I don't believe this is a correct assumption. As a result of it not being a singleton, it is likely to change some of the interfaces you need to provide in the Engine.

Even though the engine runs the checkpoints, it does not report their progress. Applications that wants to monitor progress should register one or more progress receiver with the logger. Checkpoints report their progress directly to the logger. The engine helps to normalize the progress information for the logger. The install logger publishes progress information received
from the checkpoints to all registered progress receivers.

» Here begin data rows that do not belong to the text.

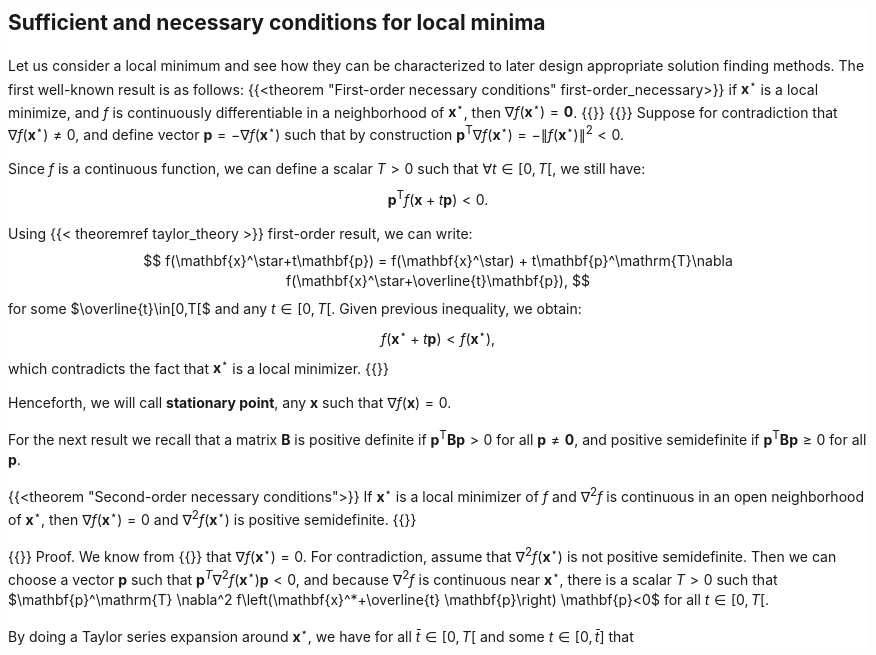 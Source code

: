 ## Sufficient and necessary conditions for local minima

Let us consider a local minimum and see how they can be characterized to later design appropriate solution finding methods. The first well-known result is as follows:
{{<theorem "First-order necessary conditions" first-order_necessary>}}
if $\mathbf{x}^\star$ is a local minimize, and $f$ is continuously differentiable in a neighborhood of $\mathbf{x}^\star$, then $\nabla f(\mathbf{x}^\star) = \mathbf{0}$.
{{</theorem>}}
{{<proof>}}
  Suppose for contradiction that $\nabla f(\mathbf{x}^\star) \neq 0$, and define vector $\mathbf{p}=-\nabla f(\mathbf{x}^\star)$ such that by construction $\mathbf{p}^\mathrm{T}\nabla f(\mathbf{x}^\star) = - \lVert f(\mathbf{x}^\star) \rVert^2 < 0$.

Since $f$ is a continuous function, we can define a scalar $T>0$ such that $\forall t\in [0,T[$, we still have:
$$
\mathbf{p}^\mathrm{T}f(\mathbf{x}+t\mathbf{p}) < 0.
$$

Using {{< theoremref taylor_theory >}} first-order result, we can write:
$$
f(\mathbf{x}^\star+t\mathbf{p}) = f(\mathbf{x}^\star) + t\mathbf{p}^\mathrm{T}\nabla f(\mathbf{x}^\star+\overline{t}\mathbf{p}),
$$
for some $\overline{t}\in[0,T[$ and any $t\in[0,T[$. Given previous inequality, we obtain:
$$
  f(\mathbf{x}^\star+t\mathbf{p}) < f(\mathbf{x}^\star),
$$
which contradicts the fact that $\mathbf{x}^\star$ is a local minimizer.
{{</proof>}}

Henceforth, we will call **stationary point**, any $\mathbf{x}$ such that $\nabla f(\mathbf{x}) = 0$.

For the next result we recall that a matrix $\mathbf{B}$ is positive definite if $\mathbf{p}^\mathrm{T} \mathbf{B} \mathbf{p}>0$ for all $\mathbf{p} \neq \mathbf{0}$, and positive semidefinite if $\mathbf{p}^\mathrm{T} \mathbf{B} \mathbf{p} \geq 0$ for all $\mathbf{p}$.

{{<theorem "Second-order necessary conditions">}}
If $\mathbf{x}^\star$ is a local minimizer of $f$ and $\nabla^2 f$ is continuous in an open neighborhood of $\mathbf{x}^\star$, then $\nabla f\left(\mathbf{x}^\star\right)=0$ and $\nabla^2 f\left(\mathbf{x}^\star\right)$ is positive semidefinite.
{{</theorem>}}

{{<proof>}}
Proof. We know from {{<theoremref first-order_necessary>}} that $\nabla f\left(\mathbf{x}^\star\right)=0$. For contradiction, assume that $\nabla^2 f\left(\mathbf{x}^\star\right)$ is not positive semidefinite. Then we can choose a vector $\mathbf{p}$ such that $\mathbf{p}^T \nabla^2 f\left(\mathbf{x}^\star\right) \mathbf{p}<0$, and because $\nabla^2 f$ is continuous near $\mathbf{x}^\star$, there is a scalar $T>0$ such that $\mathbf{p}^\mathrm{T} \nabla^2 f\left(\mathbf{x}^*+\overline{t} \mathbf{p}\right) \mathbf{p}<0$ for all $t \in[0, T[$.

By doing a Taylor series expansion around $\mathbf{x}^\star$, we have for all $\bar{t} \in[0, T[$ and some $t \in[0, \bar{t}]$ that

So, in looking at your uml diagram it looks like the logger has to call to the engine for the normalize_progress() method. Why then do we not have consumers log using the engine and have the engine normalize it before sending it to the progress logger? It seems backwards to me that the logger has to call the engine to normalize this data, then send the normalized progress to the progress receiver.

Section 6:
Other things we need to allow for with regard to interaction with the engine are: -Getting DOC object handle for consumers. this is based on the DOC not being a singleton.
-Getting a list of checkpoints registered.
-unregister checkpoints

Section 6.2.1:
loglevel: I thought that we wanted to be able to set log level per checkpoint as well? Is this still the case? If it is, why do we have a log level for the Engine as well?

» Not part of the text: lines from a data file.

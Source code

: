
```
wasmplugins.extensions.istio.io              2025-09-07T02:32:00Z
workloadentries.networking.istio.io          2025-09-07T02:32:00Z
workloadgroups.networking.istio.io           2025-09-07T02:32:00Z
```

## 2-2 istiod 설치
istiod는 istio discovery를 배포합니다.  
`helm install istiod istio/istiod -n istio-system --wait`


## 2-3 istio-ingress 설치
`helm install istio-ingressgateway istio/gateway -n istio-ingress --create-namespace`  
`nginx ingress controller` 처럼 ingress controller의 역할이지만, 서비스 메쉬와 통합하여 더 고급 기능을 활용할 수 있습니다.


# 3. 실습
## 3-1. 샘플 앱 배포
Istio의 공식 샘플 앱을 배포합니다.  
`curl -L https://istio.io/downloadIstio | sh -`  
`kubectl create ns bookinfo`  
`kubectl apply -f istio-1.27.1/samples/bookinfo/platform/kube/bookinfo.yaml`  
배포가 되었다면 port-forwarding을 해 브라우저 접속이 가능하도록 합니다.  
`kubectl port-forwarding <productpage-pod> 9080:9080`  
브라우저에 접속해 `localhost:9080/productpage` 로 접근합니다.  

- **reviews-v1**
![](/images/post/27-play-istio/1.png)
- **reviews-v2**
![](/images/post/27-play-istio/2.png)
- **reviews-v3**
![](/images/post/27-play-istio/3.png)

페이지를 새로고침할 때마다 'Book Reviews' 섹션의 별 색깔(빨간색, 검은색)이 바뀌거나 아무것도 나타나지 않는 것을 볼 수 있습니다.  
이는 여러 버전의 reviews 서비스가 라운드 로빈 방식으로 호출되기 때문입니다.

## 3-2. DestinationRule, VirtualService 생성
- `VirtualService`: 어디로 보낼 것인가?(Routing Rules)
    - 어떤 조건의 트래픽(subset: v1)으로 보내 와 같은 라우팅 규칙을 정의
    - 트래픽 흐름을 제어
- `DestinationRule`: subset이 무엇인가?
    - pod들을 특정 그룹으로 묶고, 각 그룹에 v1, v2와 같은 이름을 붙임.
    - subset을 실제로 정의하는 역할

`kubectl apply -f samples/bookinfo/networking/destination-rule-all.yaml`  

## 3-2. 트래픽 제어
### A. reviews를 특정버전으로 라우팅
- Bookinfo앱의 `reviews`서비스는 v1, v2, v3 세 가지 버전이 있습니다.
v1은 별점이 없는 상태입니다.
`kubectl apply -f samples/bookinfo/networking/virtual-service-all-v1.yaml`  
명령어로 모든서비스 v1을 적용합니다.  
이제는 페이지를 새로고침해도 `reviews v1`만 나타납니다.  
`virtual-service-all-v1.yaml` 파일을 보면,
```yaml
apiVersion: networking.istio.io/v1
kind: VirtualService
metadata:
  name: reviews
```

Debug: so, if set to false, when are the DOC snapshots removed from /tmp? My question is how do we know if we want them removed if we are planning on stopping and resuming?

6.3.2: ordering of registered checkpoints
Why can't an application insert a new checkpoint in front of an already executed checkpoint? It seems as if this happens, and we resume from this newly inserted checkpoint, then any subsequent checkpoint has to be re-run, regardless of its current state. Which means the engine must cleanup the previous run checkpoint's snapshots. I can see that it might be useful to allow an application, or user, to specify a new checkpoint that doesn't follow in order of the last executed checkpoint, but before with the intent of starting from the newly inserted checkpoint.

Section 6.3.4:
I would think that the input args to register_checkpoint could be a dictionary or something like that,rather than individual args. Much like an nvlist allows for extensibility in the design, we could do something similar here, in case we ever want or need to change the parameters for registering a checkpoint. I am referring specifically to the checkpoint_name, module_path, checkpoint_obj, insert_before and log_level args.

Section 6.5.1: cancel_checkpoint():
It seems that with python's threading model, that is there is no kill method for threads, that the cancel function is going to perhaps set a flag in the checkpoint object, and the execute() method on that object will have to poll and wait on a condition to stop themselves. I would think we would have to spell out in your interface description what has to be done for both the execute() and cancel() methods so implementers know how to make use of the cancel functionality.

Also, since it is up to the engine to decide which thread to cancel, how can the consumer know where it can resume, since it may not know what was currently executing?

A general comment on the format of this design doc.. I found it hard to figure out what objects the methods were associated with because of the way you laid out the document. Perhaps describing the install engine class at first, with all the named methods, and any other classes such as the checkpoint class and all its methods, and then describing them would make it easier to understand.

Section 7.4: resume_execute_checkpoint, using a dictionary or something similar as input args like suggested for execute_checkpoint() would make this more extensible, imo.

Section 8: Creation of the checkpoint data subtree.. in my proposed schema the checkpoints would be stored at the time, in the desired system state part of the DOC, at the time we read these from the manifest. how does this work in terms of your storing the checkpoints later if they were executed successfully only? Maybe not an issue, just trying to understand why we need this Engine private data.

thanks,
sarah


On 05/28/10 04:12 PM, Karen Tung wrote:
Hi,

The draft install engine design doc is ready for review.
I pushed the doc to the caiman-docs repo.  You can
find them under the install_engine directory in
ssh://[email protected]/hg/caiman/caiman-docs

If you don't want to clone the gate, you can also access
the file directly here:

http://cvs.opensolaris.org/source/xref/caiman/caiman-docs/install_engine

You will find 2 files in the directory:
* engine-design-doc.odt is the design document
* engine-sequence-diag-0528.png is the sequence diagram inserted into chapter 14 of the document. You might want to see the bigger image directly.

Please send your feedback by 6/11/2010.

If you plan to review the document, please send me an email privately,
and preferably also let me know when you will complete the review, so
I can plan accordingly and ensure the document is reviewed thoroughly.